The Indian laws provide security in terms of minimum wages, where less than the nominal amount leads to the situation of bondage. The suspension of Minimum wages Act 1948 in a jobless scenario where a part of the population agrees to work at any cost, despite this fact government by suspending law makes the situation for workers to bondage. In the case of Bandhua Mukti Morcha v. Union of India (AIR 1985 SC 802) it was held that if any person is serving as bondage it invokes Article 23(1) but the government itself is creating a situation where rights cannot be claimed.
The Factories Act 1948 which provides safety for workers with basic facilities of having portable water, electricity, and canteen, etc. Now no employer would be bound to fulfil such criteria and the rights of workers cannot be claimed. Basic right and democratic principles were kept at risk.
The manifestation of the proposed policy seems to be a neoliberal framework of Indian labour laws.

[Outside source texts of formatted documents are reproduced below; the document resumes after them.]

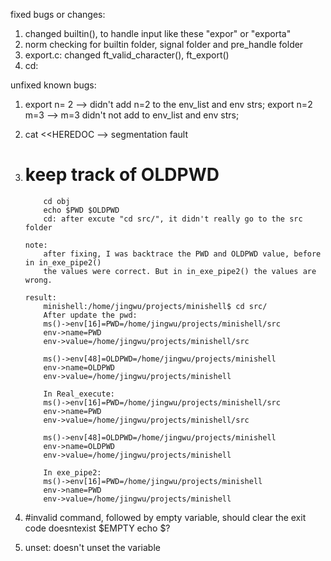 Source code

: fixed bugs or changes:
1. changed builtin(), to handle input like these "expor" or "exporta"
2. norm checking for builtin folder, signal folder and pre_handle folder
3. export.c: changed ft_valid_character(), ft_export()
4. cd:

 unfixed known bugs:
 1. export n= 2 --> didn't add n=2 to the env_list and env strs;
	export n=2 m=3 --> m=3 didn't not add to env_list and env strs;


 2. cat <<HEREDOC --> segmentation fault

 3. # keep track of OLDPWD
			cd obj
			echo $PWD $OLDPWD
			cd: after excute "cd src/", it didn't really go to the src folder

		note:
			after fixing, I was backtrace the PWD and OLDPWD value, before in in_exe_pipe2()
			the values were correct. But in in_exe_pipe2() the values are wrong.

		result:
			minishell:/home/jingwu/projects/minishell$ cd src/
			After update the pwd:
			ms()->env[16]=PWD=/home/jingwu/projects/minishell/src
			env->name=PWD
			env->value=/home/jingwu/projects/minishell/src

			ms()->env[48]=OLDPWD=/home/jingwu/projects/minishell
			env->name=OLDPWD
			env->value=/home/jingwu/projects/minishell

			In Real_execute:
			ms()->env[16]=PWD=/home/jingwu/projects/minishell/src
			env->name=PWD
			env->value=/home/jingwu/projects/minishell/src

			ms()->env[48]=OLDPWD=/home/jingwu/projects/minishell
			env->name=OLDPWD
			env->value=/home/jingwu/projects/minishell

			In exe_pipe2:
			ms()->env[16]=PWD=/home/jingwu/projects/minishell
			env->name=PWD
			env->value=/home/jingwu/projects/minishell


4. #invalid command, followed by empty variable, should clear the exit code
	doesntexist
	$EMPTY
	echo $?

5. unset: doesn't unset the variable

Furthermore, the suspension policy needs to pass the constitutionality test for meeting far-reaching implications. The foremost significance also needed to comply with fundamental rights and mandatory essentials for which India is ratified to International Labour Organization (ILO) convention. The law related to the aforesaid is provided in the concurrent list under Schedule VII in the Constitution of India where any proposed change requires the assent of the President. Though it is very disproportionate that an ordinance repealing almost forty central acts without being discussed in the assembly.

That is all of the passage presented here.